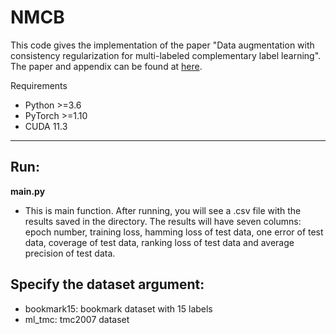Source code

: # NMCB

This code gives the implementation  of the paper "Data augmentation with consistency regularization for multi-labeled complementary label learning". The paper and appendix can be found at [here](https://gaoyi439.github.io/papers/).

 Requirements
- Python >=3.6
- PyTorch >=1.10
- CUDA 11.3

---
## Run:
**main.py**
- This is main function. After running, you will see a .csv file with the results saved in the directory.
The results will have seven columns: epoch number, training loss, hamming loss of test data, one error of test data,
coverage of test data, ranking loss of test data and average precision of test data.

## Specify the dataset argument:
- bookmark15: bookmark dataset with 15 labels
- ml_tmc: tmc2007 dataset
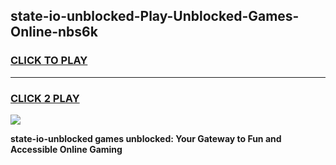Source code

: 
## state-io-unblocked-Play-Unblocked-Games-Online-nbs6k
<h3>
<a href="https://premium76.site?title=state-io-unblocked&ref=25A">CLICK TO PLAY</a></h3>
<hr>

<h3>
<a href="https://premium76.site?title=state-io-unblocked&ref=25A">CLICK 2 PLAY</a>
  
</h3>

<a href="https://premium76.site?title=state-io-unblocked&ref=25A"><img src="https://clearcache.store/games.png"></a>


**state-io-unblocked games unblocked: Your Gateway to Fun and Accessible Online Gaming**
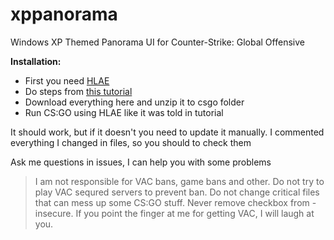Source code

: # xppanorama
Windows XP Themed Panorama UI for Counter-Strike: Global Offensive

**Installation:**
- First you need [HLAE](https://www.advancedfx.org/download/)
- Do steps from [this tutorial](https://github.com/advancedfx/advancedfx/wiki/How-to-change-Panorama-UI)
- Download everything here and unzip it to csgo folder
- Run CS:GO using HLAE like it was told in tutorial

It should work, but if it doesn't you need to update it manually.
I commented everything I changed in files, so you should to check them

Ask me questions in issues, I can help you with some problems

> I am not responsible for VAC bans, game bans and other. Do not try to play VAC sequred servers to prevent ban. Do not change critical files that can mess up some CS:GO stuff. Never remove checkbox from -insecure. If you point the finger at me for getting VAC, I will laugh at you.
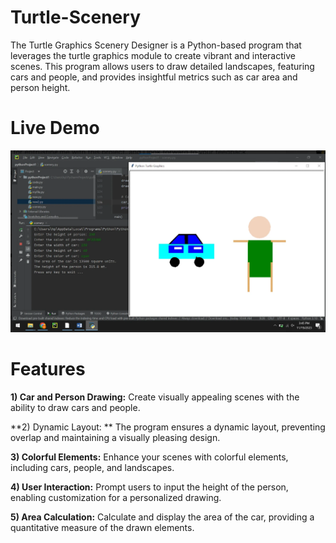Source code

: # Turtle-Scenery
The Turtle Graphics Scenery Designer is a Python-based program that leverages the turtle graphics module to create vibrant and interactive scenes. This program allows users to draw detailed landscapes, featuring cars and people, and provides insightful metrics such as car area and person height.
# Live Demo
<img src="Screenshot 2023-11-25 152458.png" alt="Live Demo" title="Live Demo">

# Features
**1) Car and Person Drawing:** Create visually appealing scenes with the ability to draw cars and people.<br>

**2) Dynamic Layout: ** The program ensures a dynamic layout, preventing overlap and maintaining a visually pleasing design.<br>

**3) Colorful Elements:** Enhance your scenes with colorful elements, including cars, people, and landscapes.<br>

**4) User Interaction:** Prompt users to input the height of the person, enabling customization for a personalized drawing.<br>

**5) Area Calculation:** Calculate and display the area of the car, providing a quantitative measure of the drawn elements.<br>

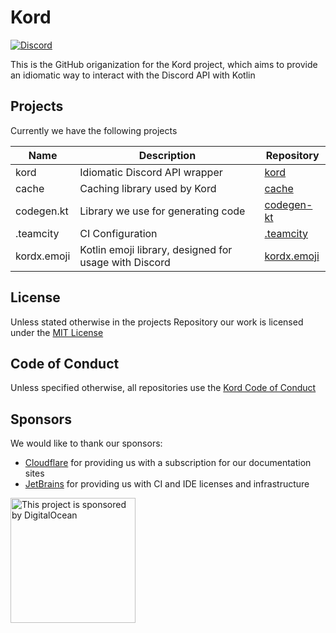 # Kord
[![Discord](https://img.shields.io/discord/556525343595298817.svg?color=&label=Kord&logo=discord&style=for-the-badge)](https://discord.gg/6jcx5ev)

This is the GitHub origanization for the Kord project, which aims to provide an idiomatic way to interact with the Discord API with Kotlin

## Projects

Currently we have the following projects

| Name        | Description                                           | Repository                                            |
| ----------- | ----------------------------------------------------- | ----------------------------------------------------- |
| kord        | Idiomatic Discord API wrapper                         | [kord](https://github.com/kordlib/kord)               |
| cache       | Caching library used by Kord                          | [cache](https://github.com/kordlib/cache)             |
| codegen.kt  | Library we use for generating code                    | [codegen-kt](https://github.com/kordlib/codegen-kt)   |
| .teamcity   | CI Configuration                                      | [.teamcity](https://github.com/kordlib/.teamcity)     |
| kordx.emoji | Kotlin emoji library, designed for usage with Discord | [kordx.emoji](https://github.com/kordlib/kordx.emoji) |

## License

Unless stated otherwise in the projects Repository our work is licensed under the [MIT License](https://choosealicense.com/licenses/mit/)

## Code of Conduct
Unless specified otherwise, all repositories use the [Kord Code of Conduct](../.github/CODE_OF_CONDUCT.md)

## Sponsors
We would like to thank our sponsors:
- [Cloudflare](https://cloudflare.com/) for providing us with a subscription for our documentation sites
- [JetBrains](https://jb.gg/OpenSourceSupport) for providing us with CI and IDE licenses and infrastructure

<a href="https://www.digitalocean.com/?utm_medium=opensource&utm_source=kord"><img src="https://opensource.nyc3.cdn.digitaloceanspaces.com/attribution/assets/PoweredByDO/DO_Powered_by_Badge_blue.svg" width="200px" alt="This project is sponsored by DigitalOcean"></a>


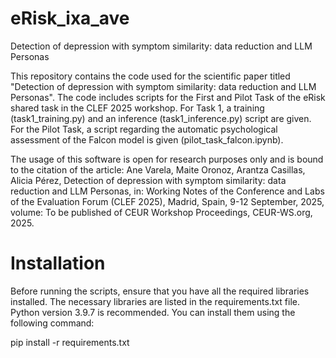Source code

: # eRisk_ixa_ave
Detection of depression with symptom similarity: data reduction and LLM Personas

This repository contains the code used for the scientific paper titled "Detection of depression with symptom similarity: data reduction and LLM Personas". The code includes scripts for the First and Pilot Task of the eRisk shared task in the CLEF 2025 workshop. For Task 1, a training (task1_training.py) and an inference (task1_inference.py) script are given. For the Pilot Task, a script regarding the automatic psychological assessment of the Falcon model is given (pilot_task_falcon.ipynb).

The usage of this software is open for research purposes only and is bound to the citation of the article: Ane Varela, Maite Oronoz, Arantza Casillas, Alicia Pérez, Detection of depression with symptom similarity: data reduction and LLM Personas, in: Working Notes of the Conference and Labs of the Evaluation Forum (CLEF 2025), Madrid, Spain, 9-12 September, 2025, volume: To be published of CEUR Workshop Proceedings, CEUR-WS.org, 2025.

# Installation
Before running the scripts, ensure that you have all the required libraries installed. The necessary libraries are listed in the requirements.txt file. Python version 3.9.7 is recommended. You can install them using the following command:

pip install -r requirements.txt
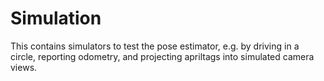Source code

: # Simulation

This contains simulators to test the pose estimator, e.g. by driving in a circle, reporting odometry, and projecting apriltags into simulated camera views.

- [About this task]: Every line of the material above should be repeated exactly, except for the pictures.

- [Worked solution]:
Source code

: # NMCB

This code gives the implementation  of the paper "Data augmentation with consistency regularization for multi-labeled complementary label learning". The paper and appendix can be found at [here](https://gaoyi439.github.io/papers/).

 Requirements
- Python >=3.6
- PyTorch >=1.10
- CUDA 11.3

---
## Run:
**main.py**
- This is main function. After running, you will see a .csv file with the results saved in the directory.
The results will have seven columns: epoch number, training loss, hamming loss of test data, one error of test data,
coverage of test data, ranking loss of test data and average precision of test data.

## Specify the dataset argument:
- bookmark15: bookmark dataset with 15 labels
- ml_tmc: tmc2007 dataset
Source code

: 
## state-io-unblocked-Play-Unblocked-Games-Online-nbs6k
<h3>
<a href="https://premium76.site?title=state-io-unblocked&ref=25A">CLICK TO PLAY</a></h3>
<hr>

<h3>
<a href="https://premium76.site?title=state-io-unblocked&ref=25A">CLICK 2 PLAY</a>
  
</h3>

<a href="https://premium76.site?title=state-io-unblocked&ref=25A"><img src="https://clearcache.store/games.png"></a>


**state-io-unblocked games unblocked: Your Gateway to Fun and Accessible Online Gaming**
Source code

: # xppanorama
Windows XP Themed Panorama UI for Counter-Strike: Global Offensive

**Installation:**
- First you need [HLAE](https://www.advancedfx.org/download/)
- Do steps from [this tutorial](https://github.com/advancedfx/advancedfx/wiki/How-to-change-Panorama-UI)
- Download everything here and unzip it to csgo folder
- Run CS:GO using HLAE like it was told in tutorial

It should work, but if it doesn't you need to update it manually.
I commented everything I changed in files, so you should to check them

Ask me questions in issues, I can help you with some problems

> I am not responsible for VAC bans, game bans and other. Do not try to play VAC sequred servers to prevent ban. Do not change critical files that can mess up some CS:GO stuff. Never remove checkbox from -insecure. If you point the finger at me for getting VAC, I will laugh at you.
Source code

: # Turtle-Scenery
The Turtle Graphics Scenery Designer is a Python-based program that leverages the turtle graphics module to create vibrant and interactive scenes. This program allows users to draw detailed landscapes, featuring cars and people, and provides insightful metrics such as car area and person height.
# Live Demo
<img src="Screenshot 2023-11-25 152458.png" alt="Live Demo" title="Live Demo">

# Features
**1) Car and Person Drawing:** Create visually appealing scenes with the ability to draw cars and people.<br>

**2) Dynamic Layout: ** The program ensures a dynamic layout, preventing overlap and maintaining a visually pleasing design.<br>

**3) Colorful Elements:** Enhance your scenes with colorful elements, including cars, people, and landscapes.<br>

**4) User Interaction:** Prompt users to input the height of the person, enabling customization for a personalized drawing.<br>

**5) Area Calculation:** Calculate and display the area of the car, providing a quantitative measure of the drawn elements.<br>

 # Kord
[![Discord](https://img.shields.io/discord/556525343595298817.svg?color=&label=Kord&logo=discord&style=for-the-badge)](https://discord.gg/6jcx5ev)

This is the GitHub origanization for the Kord project, which aims to provide an idiomatic way to interact with the Discord API with Kotlin

## Projects

Currently we have the following projects

| Name        | Description                                           | Repository                                            |
| ----------- | ----------------------------------------------------- | ----------------------------------------------------- |
| kord        | Idiomatic Discord API wrapper                         | [kord](https://github.com/kordlib/kord)               |
| cache       | Caching library used by Kord                          | [cache](https://github.com/kordlib/cache)             |
| codegen.kt  | Library we use for generating code                    | [codegen-kt](https://github.com/kordlib/codegen-kt)   |
| .teamcity   | CI Configuration                                      | [.teamcity](https://github.com/kordlib/.teamcity)     |
| kordx.emoji | Kotlin emoji library, designed for usage with Discord | [kordx.emoji](https://github.com/kordlib/kordx.emoji) |

## License

Unless stated otherwise in the projects Repository our work is licensed under the [MIT License](https://choosealicense.com/licenses/mit/)

## Code of Conduct
Unless specified otherwise, all repositories use the [Kord Code of Conduct](../.github/CODE_OF_CONDUCT.md)

## Sponsors
We would like to thank our sponsors:
- [Cloudflare](https://cloudflare.com/) for providing us with a subscription for our documentation sites
- [JetBrains](https://jb.gg/OpenSourceSupport) for providing us with CI and IDE licenses and infrastructure

<a href="https://www.digitalocean.com/?utm_medium=opensource&utm_source=kord"><img src="https://opensource.nyc3.cdn.digitaloceanspaces.com/attribution/assets/PoweredByDO/DO_Powered_by_Badge_blue.svg" width="200px" alt="This project is sponsored by DigitalOcean"></a>


Source code

: # eRisk_ixa_ave
Detection of depression with symptom similarity: data reduction and LLM Personas

This repository contains the code used for the scientific paper titled "Detection of depression with symptom similarity: data reduction and LLM Personas". The code includes scripts for the First and Pilot Task of the eRisk shared task in the CLEF 2025 workshop. For Task 1, a training (task1_training.py) and an inference (task1_inference.py) script are given. For the Pilot Task, a script regarding the automatic psychological assessment of the Falcon model is given (pilot_task_falcon.ipynb).

The usage of this software is open for research purposes only and is bound to the citation of the article: Ane Varela, Maite Oronoz, Arantza Casillas, Alicia Pérez, Detection of depression with symptom similarity: data reduction and LLM Personas, in: Working Notes of the Conference and Labs of the Evaluation Forum (CLEF 2025), Madrid, Spain, 9-12 September, 2025, volume: To be published of CEUR Workshop Proceedings, CEUR-WS.org, 2025.

# Installation
Before running the scripts, ensure that you have all the required libraries installed. The necessary libraries are listed in the requirements.txt file. Python version 3.9.7 is recommended. You can install them using the following command:

pip install -r requirements.txt
Source code

: # Simulation

This contains simulators to test the pose estimator, e.g. by driving in a circle, reporting odometry, and projecting apriltags into simulated camera views.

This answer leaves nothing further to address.